Students will explain how color affects the ability of a material to reflect light and absorb heat. They will explain how less sea ice (and more dark ocean water) in the Arctic could raise Arctic and global temperatures.


Materials

For each student team:

  • desk light with 150 watt bulb
  • 2 pieces of construction paper, one black and one white
  • 2 thermometers or digital temperature probes
  • stapler
  • 2 photographs of sea ice in the Arctic

Vocabulary

  • albedo
  • solar radiation
  • sublimation
  • sea ice
  • glaciers
  • ice caps
  • ice sheets
  • feedback


Background for Teachers

The Arctic and Antarctic function as natural air conditioners for the Earth. Warm ocean currents carry heat from the tropics to the poles where the waters are then cooled. Following changes in temperature, density, and salinity, the waters continue along a complex conveyor belt system of ocean currents aided by the wind and deflected in direction by the Coriolis effect -- the influence of the Earth's rotation on moving bodies of air and water. These major ocean currents impact our weather and climate in ways scientists are still trying to fully understand.

One reason the polar regions remain cold is because much of the sunlight shining on an ice- or snow-covered surface is reflected back into the atmosphere, resulting in less heat being absorbed by the underlying land or water. Ice reflects 30-40% of any solar radiation it receives, and fresh snow can reflect as much as 75-95%. Water, which is darker, typically reflects only 2-10% and absorbs the rest as heat. The amount of light reflected by a surface is expressed as a percentage and is called the "albedo". Some clouds have an albedo as high as 90% which makes Earth appear bright when observed from space.

Much has been reported about a recent decrease in sea ice in the Arctic. Sea ice forms directly over water in contrast to glaciers, ice caps, or ice sheets that form over land. A large body of water covered with lots of sea ice will reflect much of the sunlight striking it and absorb far less solar radiation than ice-free waters. Sea ice helps maintain the cold temperatures of the underlying water and can serve as a platform from which certain Arctic animals can hunt for food. The ocean bottom can support entire ecosystems of marine organisms. Data collected by satellites show that the area of the Arctic's summer sea ice has shrunk about 15-20% since the late 1970's. Radar has been used to measure its thickness and shows a thinning of almost 40% in certain regions. A continued loss of sea ice could result in warmer Arctic waters which could impact global ocean currents. Changes in the currents could impact weather and climate in ways scientists might not be able to predict. It could also significantly impact Arctic food webs. On the other hand, there are those who believe there could be positive economic benefits, at least for some. An Arctic Ocean free of summer sea ice would open shipping lanes, resulting in shorter travel time and distance and possibly encourage more Arctic tourism.

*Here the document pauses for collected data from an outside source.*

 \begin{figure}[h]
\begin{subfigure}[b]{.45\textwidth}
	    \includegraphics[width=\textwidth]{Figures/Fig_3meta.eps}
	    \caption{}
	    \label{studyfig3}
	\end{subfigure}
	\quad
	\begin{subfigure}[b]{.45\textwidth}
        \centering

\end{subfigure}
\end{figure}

Because of the thickness of the East Antarctic ice sheet, and the fact that it sits atop a true continent rather than an ocean, scientists are currently somewhat less concerned about a warming of this region. The West Antarctic ice sheet, however, has many areas which are grounded below sea level. If processes similar to those occurring in Greenland resulted in the loss of the West Antarctica ice sheet, sea level rise becomes a huge problem that would affect coastal regions globally. Researchers continue to monitor Antarctica from space and through surface observations, in some of the most challenging and important science campaigns of the present IPY.


Instructional Procedures

Show the students a dark T-shirt and a white T-shirt. Ask them which they would prefer to wear on a hot, sunny day. Which one would help them stay cooler and why?

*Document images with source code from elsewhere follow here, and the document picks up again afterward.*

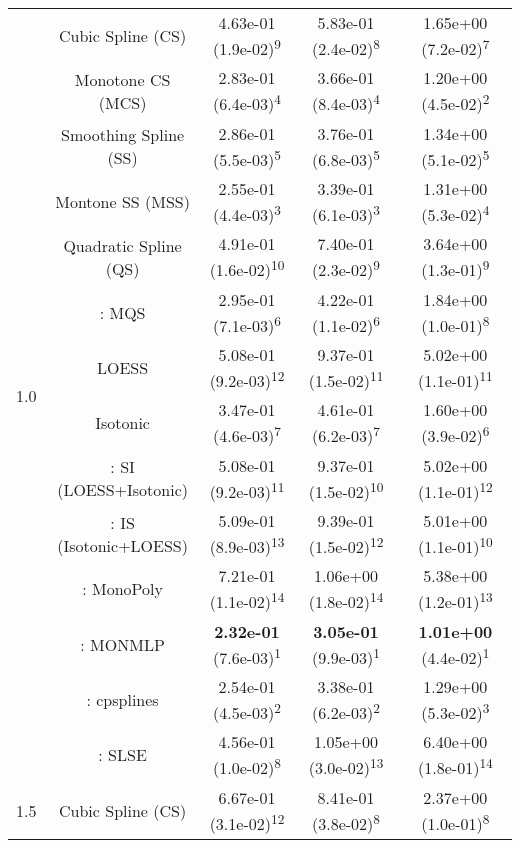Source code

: \begin{tabular}{ccccc}
\midrule
\multirow{14}{*}{1.0}&Cubic Spline (CS)& 4.63e-01 (1.9e-02)\textsuperscript{9}& 5.83e-01 (2.4e-02)\textsuperscript{8}& 1.65e+00 (7.2e-02)\textsuperscript{7}\tabularnewline
&Monotone CS (MCS)& 2.83e-01 (6.4e-03)\textsuperscript{4}& 3.66e-01 (8.4e-03)\textsuperscript{4}& 1.20e+00 (4.5e-02)\textsuperscript{2}\tabularnewline
&Smoothing Spline (SS)& 2.86e-01 (5.5e-03)\textsuperscript{5}& 3.76e-01 (6.8e-03)\textsuperscript{5}& 1.34e+00 (5.1e-02)\textsuperscript{5}\tabularnewline
&Montone SS (MSS)& 2.55e-01 (4.4e-03)\textsuperscript{3}& 3.39e-01 (6.1e-03)\textsuperscript{3}& 1.31e+00 (5.3e-02)\textsuperscript{4}\tabularnewline
&Quadratic Spline (QS)& 4.91e-01 (1.6e-02)\textsuperscript{10}& 7.40e-01 (2.3e-02)\textsuperscript{9}& 3.64e+00 (1.3e-01)\textsuperscript{9}\tabularnewline
&\textcite{heMonotoneBsplineSmoothing1998}: MQS& 2.95e-01 (7.1e-03)\textsuperscript{6}& 4.22e-01 (1.1e-02)\textsuperscript{6}& 1.84e+00 (1.0e-01)\textsuperscript{8}\tabularnewline
&LOESS& 5.08e-01 (9.2e-03)\textsuperscript{12}& 9.37e-01 (1.5e-02)\textsuperscript{11}& 5.02e+00 (1.1e-01)\textsuperscript{11}\tabularnewline
&Isotonic& 3.47e-01 (4.6e-03)\textsuperscript{7}& 4.61e-01 (6.2e-03)\textsuperscript{7}& 1.60e+00 (3.9e-02)\textsuperscript{6}\tabularnewline
&\textcite{mammenEstimatingSmoothMonotone1991}: SI (LOESS+Isotonic)& 5.08e-01 (9.2e-03)\textsuperscript{11}& 9.37e-01 (1.5e-02)\textsuperscript{10}& 5.02e+00 (1.1e-01)\textsuperscript{12}\tabularnewline
&\textcite{mammenEstimatingSmoothMonotone1991}: IS (Isotonic+LOESS)& 5.09e-01 (8.9e-03)\textsuperscript{13}& 9.39e-01 (1.5e-02)\textsuperscript{12}& 5.01e+00 (1.1e-01)\textsuperscript{10}\tabularnewline
&\textcite{murrayFastFlexibleMethods2016a}: MonoPoly& 7.21e-01 (1.1e-02)\textsuperscript{14}& 1.06e+00 (1.8e-02)\textsuperscript{14}& 5.38e+00 (1.2e-01)\textsuperscript{13}\tabularnewline
&\textcite{cannonMonmlpMultilayerPerceptron2017}: MONMLP& \textbf{2.32e-01} (7.6e-03)\textsuperscript{1}& \textbf{3.05e-01} (9.9e-03)\textsuperscript{1}& \textbf{1.01e+00} (4.4e-02)\textsuperscript{1}\tabularnewline
&\textcite{navarro-garciaConstrainedSmoothingOutofrange2023}: cpsplines& 2.54e-01 (4.5e-03)\textsuperscript{2}& 3.38e-01 (6.2e-03)\textsuperscript{2}& 1.29e+00 (5.3e-02)\textsuperscript{3}\tabularnewline
&\textcite{groeneboomConfidenceIntervalsMonotone2023}: SLSE& 4.56e-01 (1.0e-02)\textsuperscript{8}& 1.05e+00 (3.0e-02)\textsuperscript{13}& 6.40e+00 (1.8e-01)\textsuperscript{14}\tabularnewline
\midrule
\multirow{14}{*}{1.5}&Cubic Spline (CS)& 6.67e-01 (3.1e-02)\textsuperscript{12}& 8.41e-01 (3.8e-02)\textsuperscript{8}& 2.37e+00 (1.0e-01)\textsuperscript{8}\tabularnewline

\end{tabular}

Introduce the concept of "albedo." On winter days when large areas are covered with a blanket of snow, the albedo of the snow can cause it to persist. Snow reflects away solar radiation so less heat is available to cause it melt or "sublime" (a phase change from solid directly to gas without first becoming a liquid.) Air temperature near the ground is lower if the ground is covered with snow.

How does the albedo of sea ice help maintain cold Arctic Ocean temperatures? What impacts would a loss of sea ice have on ocean temperature? What impact might this also have on Arctic Ocean currents?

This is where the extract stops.